To assess the short- and long-term outcomes of vena cava filter (VCF) placement for prophylaxis against pulmonary embolism in patients at high risk due to trauma.


Case series at a level I trauma center.


Patients were considered for prophylactic VCF placement if they met 1 of the injury criteria--spinal cord injuries with neurologic deficit, severe fractures of the pelvis or long bone (or both), and severe head injury--and had a contraindication to anticoagulation.


Vena cava filters were placed percutaneously by the interventional radiologists when the acute trauma condition was stabilized following admission.


Filter tilt of 14 degrees or more, strut malposition, insertion-related deep vein thrombosis, pulmonary embolism, or inferior vena cava patency.

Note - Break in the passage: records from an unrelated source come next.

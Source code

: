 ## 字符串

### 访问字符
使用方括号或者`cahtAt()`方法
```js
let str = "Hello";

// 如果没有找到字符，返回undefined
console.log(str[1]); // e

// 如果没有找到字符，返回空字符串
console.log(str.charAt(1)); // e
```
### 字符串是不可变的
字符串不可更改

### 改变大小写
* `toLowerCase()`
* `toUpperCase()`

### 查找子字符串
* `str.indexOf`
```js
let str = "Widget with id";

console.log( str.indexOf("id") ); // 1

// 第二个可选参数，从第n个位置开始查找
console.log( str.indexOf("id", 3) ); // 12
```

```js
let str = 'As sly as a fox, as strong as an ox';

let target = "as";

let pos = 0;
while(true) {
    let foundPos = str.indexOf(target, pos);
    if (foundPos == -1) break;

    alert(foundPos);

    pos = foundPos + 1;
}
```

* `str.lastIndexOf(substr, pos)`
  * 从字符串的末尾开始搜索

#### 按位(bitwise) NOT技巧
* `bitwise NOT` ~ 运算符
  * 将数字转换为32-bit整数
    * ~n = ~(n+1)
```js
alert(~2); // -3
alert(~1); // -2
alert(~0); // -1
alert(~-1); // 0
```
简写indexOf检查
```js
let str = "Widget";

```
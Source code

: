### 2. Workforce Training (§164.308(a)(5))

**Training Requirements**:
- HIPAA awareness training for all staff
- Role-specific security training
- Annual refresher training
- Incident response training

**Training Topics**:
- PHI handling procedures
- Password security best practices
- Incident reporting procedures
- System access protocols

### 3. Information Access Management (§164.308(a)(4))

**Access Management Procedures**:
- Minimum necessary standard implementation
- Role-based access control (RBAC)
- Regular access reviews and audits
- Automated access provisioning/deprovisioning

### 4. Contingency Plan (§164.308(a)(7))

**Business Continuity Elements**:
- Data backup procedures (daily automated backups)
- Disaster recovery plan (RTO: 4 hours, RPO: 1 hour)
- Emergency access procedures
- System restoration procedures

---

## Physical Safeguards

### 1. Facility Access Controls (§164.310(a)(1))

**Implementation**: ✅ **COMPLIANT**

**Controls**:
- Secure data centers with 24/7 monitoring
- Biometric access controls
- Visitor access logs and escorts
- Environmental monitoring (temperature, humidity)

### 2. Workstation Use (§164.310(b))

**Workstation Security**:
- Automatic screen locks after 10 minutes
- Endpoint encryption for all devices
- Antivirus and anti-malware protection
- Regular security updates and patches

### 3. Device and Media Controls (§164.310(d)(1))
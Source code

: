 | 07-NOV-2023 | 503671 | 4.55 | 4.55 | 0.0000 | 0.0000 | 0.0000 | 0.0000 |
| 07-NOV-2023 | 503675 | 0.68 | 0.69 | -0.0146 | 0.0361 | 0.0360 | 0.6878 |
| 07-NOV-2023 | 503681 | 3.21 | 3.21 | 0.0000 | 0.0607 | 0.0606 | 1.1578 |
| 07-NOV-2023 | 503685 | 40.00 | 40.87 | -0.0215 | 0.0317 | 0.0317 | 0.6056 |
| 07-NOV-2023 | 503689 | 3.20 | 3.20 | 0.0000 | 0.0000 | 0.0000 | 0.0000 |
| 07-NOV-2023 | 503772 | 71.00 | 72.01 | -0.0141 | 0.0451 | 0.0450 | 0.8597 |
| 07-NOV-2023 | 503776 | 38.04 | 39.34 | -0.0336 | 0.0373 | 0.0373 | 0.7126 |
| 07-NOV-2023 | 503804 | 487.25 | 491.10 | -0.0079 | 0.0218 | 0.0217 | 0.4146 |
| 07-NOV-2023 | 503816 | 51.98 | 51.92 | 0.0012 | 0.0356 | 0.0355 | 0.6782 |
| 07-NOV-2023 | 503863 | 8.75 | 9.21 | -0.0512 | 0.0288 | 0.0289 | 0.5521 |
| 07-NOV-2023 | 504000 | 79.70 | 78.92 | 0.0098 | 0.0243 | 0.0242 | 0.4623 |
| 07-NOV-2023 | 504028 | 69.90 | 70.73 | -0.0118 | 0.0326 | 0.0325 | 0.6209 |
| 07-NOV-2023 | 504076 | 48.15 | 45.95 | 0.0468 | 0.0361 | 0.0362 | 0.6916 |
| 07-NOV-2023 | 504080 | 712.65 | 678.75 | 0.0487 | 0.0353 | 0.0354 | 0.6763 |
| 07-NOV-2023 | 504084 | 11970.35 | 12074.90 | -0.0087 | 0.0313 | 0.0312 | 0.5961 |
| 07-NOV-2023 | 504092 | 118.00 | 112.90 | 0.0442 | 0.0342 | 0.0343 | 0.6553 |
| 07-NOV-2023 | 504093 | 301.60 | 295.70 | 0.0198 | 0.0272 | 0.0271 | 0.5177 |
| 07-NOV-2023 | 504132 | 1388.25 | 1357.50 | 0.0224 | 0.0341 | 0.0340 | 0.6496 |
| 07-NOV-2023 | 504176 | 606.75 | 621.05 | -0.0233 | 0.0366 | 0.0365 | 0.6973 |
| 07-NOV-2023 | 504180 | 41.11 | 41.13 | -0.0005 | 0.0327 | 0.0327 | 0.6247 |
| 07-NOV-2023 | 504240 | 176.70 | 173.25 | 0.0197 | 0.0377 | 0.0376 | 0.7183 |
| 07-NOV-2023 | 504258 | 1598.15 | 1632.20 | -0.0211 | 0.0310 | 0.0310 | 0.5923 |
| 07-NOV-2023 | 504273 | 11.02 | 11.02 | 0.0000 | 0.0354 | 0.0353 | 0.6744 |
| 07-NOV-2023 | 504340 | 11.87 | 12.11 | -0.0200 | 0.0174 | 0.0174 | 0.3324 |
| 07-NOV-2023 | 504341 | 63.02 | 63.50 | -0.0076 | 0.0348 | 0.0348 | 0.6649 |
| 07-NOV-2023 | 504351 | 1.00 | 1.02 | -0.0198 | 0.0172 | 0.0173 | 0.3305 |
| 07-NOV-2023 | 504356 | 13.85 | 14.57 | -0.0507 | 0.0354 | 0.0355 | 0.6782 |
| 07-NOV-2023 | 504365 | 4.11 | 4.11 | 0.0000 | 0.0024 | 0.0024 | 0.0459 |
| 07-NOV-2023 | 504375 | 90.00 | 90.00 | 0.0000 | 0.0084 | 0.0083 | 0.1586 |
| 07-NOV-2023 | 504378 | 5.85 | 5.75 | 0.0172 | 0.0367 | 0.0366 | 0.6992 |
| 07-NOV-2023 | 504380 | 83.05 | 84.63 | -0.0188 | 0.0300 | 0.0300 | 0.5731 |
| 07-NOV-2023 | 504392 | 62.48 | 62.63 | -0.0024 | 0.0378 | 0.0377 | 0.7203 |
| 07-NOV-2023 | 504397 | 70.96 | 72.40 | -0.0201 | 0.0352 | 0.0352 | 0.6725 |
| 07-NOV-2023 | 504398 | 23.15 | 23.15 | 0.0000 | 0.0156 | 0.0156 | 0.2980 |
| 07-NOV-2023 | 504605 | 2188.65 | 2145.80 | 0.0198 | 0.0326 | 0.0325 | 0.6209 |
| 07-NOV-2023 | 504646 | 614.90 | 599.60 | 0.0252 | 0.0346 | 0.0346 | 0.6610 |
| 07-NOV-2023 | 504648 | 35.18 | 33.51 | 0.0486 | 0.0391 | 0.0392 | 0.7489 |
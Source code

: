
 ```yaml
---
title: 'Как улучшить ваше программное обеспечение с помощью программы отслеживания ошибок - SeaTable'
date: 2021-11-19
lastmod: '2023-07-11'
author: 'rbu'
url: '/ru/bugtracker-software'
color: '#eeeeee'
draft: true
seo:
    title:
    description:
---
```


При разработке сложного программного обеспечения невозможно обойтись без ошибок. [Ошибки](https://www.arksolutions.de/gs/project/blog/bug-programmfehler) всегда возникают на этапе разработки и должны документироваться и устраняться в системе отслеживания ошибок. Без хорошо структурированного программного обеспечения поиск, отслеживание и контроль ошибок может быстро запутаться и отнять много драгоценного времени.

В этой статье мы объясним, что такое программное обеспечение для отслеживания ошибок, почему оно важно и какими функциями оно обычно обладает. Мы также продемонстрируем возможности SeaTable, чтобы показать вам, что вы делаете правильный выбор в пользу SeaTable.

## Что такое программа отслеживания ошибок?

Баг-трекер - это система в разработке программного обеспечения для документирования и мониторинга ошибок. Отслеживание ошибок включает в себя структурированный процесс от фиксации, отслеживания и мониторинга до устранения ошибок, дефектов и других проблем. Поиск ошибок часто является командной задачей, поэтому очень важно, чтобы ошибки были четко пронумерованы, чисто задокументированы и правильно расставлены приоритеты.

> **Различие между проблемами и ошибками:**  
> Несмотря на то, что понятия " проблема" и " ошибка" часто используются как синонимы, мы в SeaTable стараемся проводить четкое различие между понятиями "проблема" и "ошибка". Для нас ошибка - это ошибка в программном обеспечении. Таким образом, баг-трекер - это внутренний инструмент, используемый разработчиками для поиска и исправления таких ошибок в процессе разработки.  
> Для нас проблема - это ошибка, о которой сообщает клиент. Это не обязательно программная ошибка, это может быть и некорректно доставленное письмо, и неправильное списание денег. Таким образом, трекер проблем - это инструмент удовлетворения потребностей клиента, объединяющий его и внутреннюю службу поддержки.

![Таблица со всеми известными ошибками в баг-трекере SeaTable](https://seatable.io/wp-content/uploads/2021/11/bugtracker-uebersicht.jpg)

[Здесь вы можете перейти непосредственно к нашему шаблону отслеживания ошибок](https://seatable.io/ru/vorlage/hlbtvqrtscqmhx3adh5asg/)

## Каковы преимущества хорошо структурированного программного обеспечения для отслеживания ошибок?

There were 132 prophylactic VCFs placed. A 3.1% rate of insertion-related deep vein thrombosis occurred, all of which were asymptomatic. Filter tilt occurred in 5.5% of patients and strut malposition in 38%. Three cases of pulmonary embolism (1 fatal) occurred in a prophylactic VCF, and all patients had either filter tilt or strut malposition. The risk of pulmonary embolism developing was higher in those patients with filter tilt or strut malposition than in those who did not have these complications (6.3% vs 0%; P=.05; Fisher exact test). The 1-, 2-, and 3-year inferior vena cava patency rates (+/-SD) were 97%+/-3%.


Prophylactic VCF can be placed safely with an acceptable rate of insertion-related deep vein thrombosis and long-term inferior vena cava patency. Patients with prophylactic VCF remain at risk for pulmonary embolism if the filter is tilted 14 degrees or more or has strut malposition. In such patients, consideration should be given to placing a second filter.